TASK MATERIAL below:

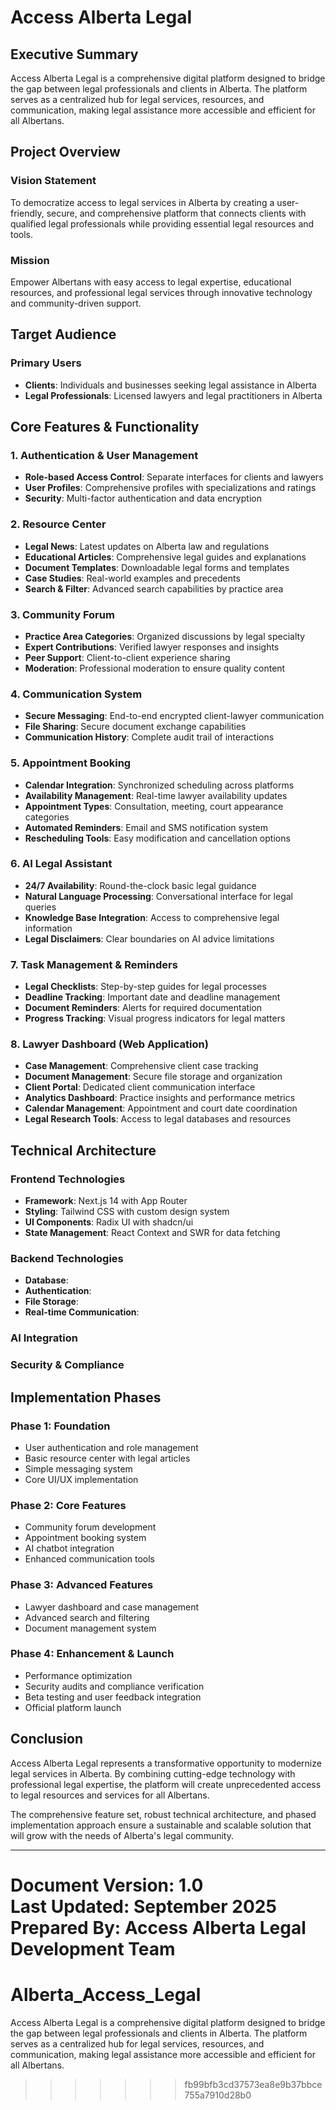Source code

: # Access Alberta Legal 

## Executive Summary

Access Alberta Legal is a comprehensive digital platform designed to bridge the gap between legal professionals and clients in Alberta. The platform serves as a centralized hub for legal services, resources, and communication, making legal assistance more accessible and efficient for all Albertans.

## Project Overview

### Vision Statement
To democratize access to legal services in Alberta by creating a user-friendly, secure, and comprehensive platform that connects clients with qualified legal professionals while providing essential legal resources and tools.

### Mission
Empower Albertans with easy access to legal expertise, educational resources, and professional legal services through innovative technology and community-driven support.

## Target Audience

### Primary Users
- **Clients**: Individuals and businesses seeking legal assistance in Alberta
- **Legal Professionals**: Licensed lawyers and legal practitioners in Alberta

## Core Features & Functionality

### 1. Authentication & User Management
- **Role-based Access Control**: Separate interfaces for clients and lawyers
- **User Profiles**: Comprehensive profiles with specializations and ratings
- **Security**: Multi-factor authentication and data encryption

### 2. Resource Center
- **Legal News**: Latest updates on Alberta law and regulations
- **Educational Articles**: Comprehensive legal guides and explanations
- **Document Templates**: Downloadable legal forms and templates
- **Case Studies**: Real-world examples and precedents
- **Search & Filter**: Advanced search capabilities by practice area

### 3. Community Forum
- **Practice Area Categories**: Organized discussions by legal specialty
- **Expert Contributions**: Verified lawyer responses and insights
- **Peer Support**: Client-to-client experience sharing
- **Moderation**: Professional moderation to ensure quality content

### 4. Communication System
- **Secure Messaging**: End-to-end encrypted client-lawyer communication
- **File Sharing**: Secure document exchange capabilities
- **Communication History**: Complete audit trail of interactions

### 5. Appointment Booking
- **Calendar Integration**: Synchronized scheduling across platforms
- **Availability Management**: Real-time lawyer availability updates
- **Appointment Types**: Consultation, meeting, court appearance categories
- **Automated Reminders**: Email and SMS notification system
- **Rescheduling Tools**: Easy modification and cancellation options

### 6. AI Legal Assistant
- **24/7 Availability**: Round-the-clock basic legal guidance
- **Natural Language Processing**: Conversational interface for legal queries
- **Knowledge Base Integration**: Access to comprehensive legal information
- **Legal Disclaimers**: Clear boundaries on AI advice limitations

### 7. Task Management & Reminders
- **Legal Checklists**: Step-by-step guides for legal processes
- **Deadline Tracking**: Important date and deadline management
- **Document Reminders**: Alerts for required documentation
- **Progress Tracking**: Visual progress indicators for legal matters

### 8. Lawyer Dashboard (Web Application)
- **Case Management**: Comprehensive client case tracking
- **Document Management**: Secure file storage and organization
- **Client Portal**: Dedicated client communication interface
- **Analytics Dashboard**: Practice insights and performance metrics
- **Calendar Management**: Appointment and court date coordination
- **Legal Research Tools**: Access to legal databases and resources

## Technical Architecture

### Frontend Technologies
- **Framework**: Next.js 14 with App Router
- **Styling**: Tailwind CSS with custom design system
- **UI Components**: Radix UI with shadcn/ui
- **State Management**: React Context and SWR for data fetching

### Backend Technologies
- **Database**: 
- **Authentication**: 
- **File Storage**: 
- **Real-time Communication**: 

### AI Integration


### Security & Compliance


## Implementation Phases

### Phase 1: Foundation 
- User authentication and role management
- Basic resource center with legal articles
- Simple messaging system
- Core UI/UX implementation

### Phase 2: Core Features 
- Community forum development
- Appointment booking system
- AI chatbot integration
- Enhanced communication tools

### Phase 3: Advanced Features 
- Lawyer dashboard and case management
- Advanced search and filtering
- Document management system

### Phase 4: Enhancement & Launch
- Performance optimization
- Security audits and compliance verification
- Beta testing and user feedback integration
- Official platform launch

## Conclusion

Access Alberta Legal represents a transformative opportunity to modernize legal services in Alberta. By combining cutting-edge technology with professional legal expertise, the platform will create unprecedented access to legal resources and services for all Albertans.

The comprehensive feature set, robust technical architecture, and phased implementation approach ensure a sustainable and scalable solution that will grow with the needs of Alberta's legal community.

---

**Document Version**: 1.0  
**Last Updated**: September 2025  
**Prepared By**: Access Alberta Legal Development Team
=======
# Alberta_Access_Legal
Access Alberta Legal is a comprehensive digital platform designed to bridge the gap between legal professionals and clients in Alberta. The platform serves as a centralized hub for legal services, resources, and communication, making legal assistance more accessible and efficient for all Albertans.
>>>>>>> fb99bfb3cd37573ea8e9b37bbce755a7910d28b0
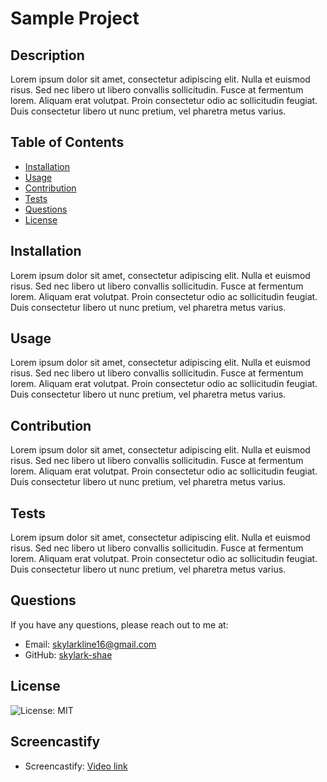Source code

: # Sample Project

## Description
Lorem ipsum dolor sit amet, consectetur adipiscing elit. Nulla et euismod risus. Sed nec libero ut libero convallis sollicitudin. Fusce at fermentum lorem. Aliquam erat volutpat. Proin consectetur odio ac sollicitudin feugiat. Duis consectetur libero ut nunc pretium, vel pharetra metus varius.

## Table of Contents
- [Installation](#installation)
- [Usage](#usage)
- [Contribution](#contribution)
- [Tests](#tests)
- [Questions](#questions)
- [License](#license)

## Installation
Lorem ipsum dolor sit amet, consectetur adipiscing elit. Nulla et euismod risus. Sed nec libero ut libero convallis sollicitudin. Fusce at fermentum lorem. Aliquam erat volutpat. Proin consectetur odio ac sollicitudin feugiat. Duis consectetur libero ut nunc pretium, vel pharetra metus varius.

## Usage
Lorem ipsum dolor sit amet, consectetur adipiscing elit. Nulla et euismod risus. Sed nec libero ut libero convallis sollicitudin. Fusce at fermentum lorem. Aliquam erat volutpat. Proin consectetur odio ac sollicitudin feugiat. Duis consectetur libero ut nunc pretium, vel pharetra metus varius.

## Contribution
Lorem ipsum dolor sit amet, consectetur adipiscing elit. Nulla et euismod risus. Sed nec libero ut libero convallis sollicitudin. Fusce at fermentum lorem. Aliquam erat volutpat. Proin consectetur odio ac sollicitudin feugiat. Duis consectetur libero ut nunc pretium, vel pharetra metus varius.

## Tests
Lorem ipsum dolor sit amet, consectetur adipiscing elit. Nulla et euismod risus. Sed nec libero ut libero convallis sollicitudin. Fusce at fermentum lorem. Aliquam erat volutpat. Proin consectetur odio ac sollicitudin feugiat. Duis consectetur libero ut nunc pretium, vel pharetra metus varius.

## Questions
If you have any questions, please reach out to me at:
- Email: [skylarkline16@gmail.com](mailto:skylarkline16@gmail.com)
- GitHub: [skylark-shae](https://github.com/skylark-shae)

## License
![License: MIT](https://img.shields.io/badge/License-MIT-blue.svg)

## Screencastify
- Screencastify: [Video link](https://drive.google.com/file/d/1uyrbPMUjMPC9IN6MY4GuHyldYhkszUKu/edit)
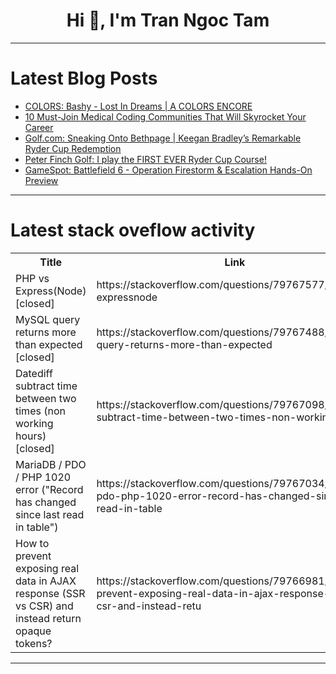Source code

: <h1 align="center">Hi 👋, I'm Tran Ngoc Tam</h1>

---

# Latest Blog Posts 
<!-- BLOG-POST-LIST:START -->
- [COLORS: Bashy - Lost In Dreams | A COLORS ENCORE](https://dev.to/music_youtube/colors-bashy-lost-in-dreams-a-colors-encore-252)
- [10 Must-Join Medical Coding Communities That Will Skyrocket Your Career](https://dev.to/khushi_dixit_bf540d2e1fc9/10-must-join-medical-coding-communities-that-will-skyrocket-your-career-4nol)
- [Golf.com: Sneaking Onto Bethpage | Keegan Bradley’s Remarkable Ryder Cup Redemption](https://dev.to/youtube_golf/golfcom-sneaking-onto-bethpage-keegan-bradleys-remarkable-ryder-cup-redemption-2977)
- [Peter Finch Golf: I play the FIRST EVER Ryder Cup Course!](https://dev.to/youtube_golf/peter-finch-golf-i-play-the-first-ever-ryder-cup-course-2llk)
- [GameSpot: Battlefield 6 - Operation Firestorm &amp; Escalation Hands-On Preview](https://dev.to/gg_news/gamespot-battlefield-6-operation-firestorm-escalation-hands-on-preview-10c9)
<!-- BLOG-POST-LIST:END -->

---

# Latest stack oveflow activity
<table>
  <tr><th>Title</th><th>Link</th></tr>
  <!-- STACKOVERFLOW:START --><tr><td>PHP vs Express&lpar;Node&rpar; [closed]</td><td>https://stackoverflow.com/questions/79767577/php-vs-expressnode</td></tr><tr><td>MySQL query returns more than expected [closed]</td><td>https://stackoverflow.com/questions/79767488/mysql-query-returns-more-than-expected</td></tr><tr><td>Datediff subtract time between two times &lpar;non working hours&rpar; [closed]</td><td>https://stackoverflow.com/questions/79767098/datediff-subtract-time-between-two-times-non-working-hours</td></tr><tr><td>MariaDB / PDO / PHP 1020 error &lpar;&quot;Record has changed since last read in table&quot;&rpar;</td><td>https://stackoverflow.com/questions/79767034/mariadb-pdo-php-1020-error-record-has-changed-since-last-read-in-table</td></tr><tr><td>How to prevent exposing real data in AJAX response &lpar;SSR vs CSR&rpar; and instead return opaque tokens?</td><td>https://stackoverflow.com/questions/79766981/how-to-prevent-exposing-real-data-in-ajax-response-ssr-vs-csr-and-instead-retu</td></tr><!-- STACKOVERFLOW:END -->
</table>

---


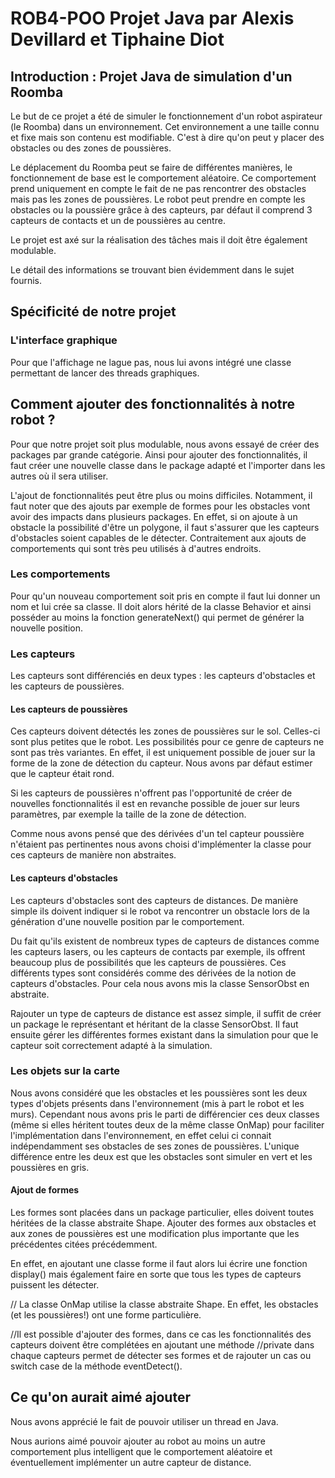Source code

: # ROB4-POO Projet Java par Alexis Devillard et Tiphaine Diot

## Introduction : Projet Java de simulation d'un Roomba

Le but de ce projet a été de simuler le fonctionnement d'un robot aspirateur (le Roomba) dans un environnement. 
Cet environnement a une taille connu et fixe mais son contenu est modifiable. C'est à dire qu'on peut y placer des obstacles ou des zones de poussières. 

Le déplacement du Roomba peut se faire de différentes manières, le fonctionnement de base est le comportement aléatoire. Ce comportement prend uniquement en compte le fait de ne pas rencontrer des obstacles mais pas les zones de poussières. 
Le robot peut prendre en compte les obstacles ou la poussière grâce à des capteurs, par défaut il comprend 3 capteurs de contacts et un de poussières au centre. 

Le projet est axé sur la réalisation des tâches mais il doit être également modulable. 

Le détail des informations se trouvant bien évidemment dans le sujet fournis. 

## Spécificité de notre projet

### L'interface graphique

Pour que l'affichage ne lague pas, nous lui avons intégré une classe permettant de lancer des threads graphiques. 


## Comment ajouter des fonctionnalités à notre robot ? 

Pour que notre projet soit plus modulable, nous avons essayé de créer des packages par grande catégorie. Ainsi pour ajouter des fonctionnalités, il faut créer une nouvelle classe dans le package adapté et l'importer dans les autres où il sera utiliser. 

L'ajout de fonctionnalités peut être plus ou moins difficiles. 
Notamment, il faut noter que des ajouts par exemple de formes pour les obstacles vont avoir des impacts dans plusieurs packages. En effet, si on ajoute à un obstacle la possibilité d'être un polygone, il faut s'assurer que les capteurs d'obstacles soient capables de le détecter. 
Contraitement aux ajouts de comportements qui sont très peu utilisés à d'autres endroits. 

### Les comportements

Pour qu'un nouveau comportement soit pris en compte il faut lui donner un nom et lui crée sa classe. Il doit alors hérité de la classe Behavior et ainsi posséder au moins la fonction generateNext() qui permet de générer la nouvelle position. 

### Les capteurs

Les capteurs sont différenciés en deux types : les capteurs d'obstacles et les capteurs de poussières. 

#### Les capteurs de poussières

Ces capteurs doivent détectés les zones de poussières sur le sol. Celles-ci sont plus petites que le robot. 
Les possibilités pour ce genre de capteurs ne sont pas très variantes. En effet, il est uniquement possible de jouer sur la forme de la zone de détection du capteur. Nous avons par défaut estimer que le capteur était rond. 

Si les capteurs de poussières n'offrent pas l'opportunité de créer de nouvelles fonctionnalités il est en revanche possible de jouer sur leurs paramètres, par exemple la taille de la zone de détection. 

Comme nous avons pensé que des dérivées d'un tel capteur poussière n'étaient pas pertinentes nous avons choisi d'implémenter la classe pour ces capteurs de manière non abstraites. 

#### Les capteurs d'obstacles 

Les capteurs d'obstacles sont des capteurs de distances. De manière simple ils doivent indiquer si le robot va rencontrer un obstacle lors de la génération d'une nouvelle position par le comportement. 

Du fait qu'ils existent de nombreux types de capteurs de distances comme les capteurs lasers, ou les capteurs de contacts par exemple, ils offrent beaucoup plus de possibilités que les capteurs de poussières. Ces différents types sont considérés comme des dérivées de la notion de capteurs d'obstacles. Pour cela nous avons mis la classe SensorObst en abstraite. 

Rajouter un type de capteurs de distance est assez simple, il suffit de créer un package le représentant et héritant de la classe SensorObst. 
Il faut ensuite gérer les différentes formes existant dans la simulation pour que le capteur soit correctement adapté à la simulation. 

### Les objets sur la carte

Nous avons considéré que les obstacles et les poussières sont les deux types d'objets présents dans l'environnement (mis à part le robot et les murs).
Cependant nous avons pris le parti de différencier ces deux classes (même si elles héritent toutes deux de la même classe OnMap) pour faciliter l'implémentation dans l'environnement, en effet celui ci connait indépendamment ses obstacles de ses zones de poussières. 
L'unique différence entre les deux est que les obstacles sont simuler en vert et les poussières en gris. 

#### Ajout de formes

Les formes sont placées dans un package particulier, elles doivent toutes héritées de la classe abstraite Shape. 
Ajouter des formes aux obstacles et aux zones de poussières est une modification plus importante que les précédentes citées précédemment. 

En effet,  en ajoutant une classe forme il faut alors lui écrire une fonction display() mais également faire en sorte que tous les types de capteurs puissent les détecter. 



// La classe OnMap utilise la classe abstraite Shape. En effet, les obstacles (et les poussières!) ont une forme particulière. 


//Il est possible d'ajouter des formes, dans ce cas les fonctionnalités des capteurs doivent être complétées en ajoutant une méthode //private dans chaque capteurs permet de détecter ses formes et de rajouter un cas ou switch case de la méthode eventDetect(). 
 

## Ce qu'on aurait aimé ajouter

Nous avons apprécié le fait de pouvoir utiliser un thread en Java. 

Nous aurions aimé pouvoir ajouter au robot au moins un autre comportement plus intelligent que le comportement aléatoire et éventuellement implémenter un autre capteur de distance.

End of TASK MATERIAL.

WHAT THE EXERCISE ASKS. Beginning with the first line of the material above, please output each line exactly through the line that contains "## Executive Summary", and only those, leaving out pictures.

TASK RESULT.
Source code

: # Access Alberta Legal 

## Executive Summary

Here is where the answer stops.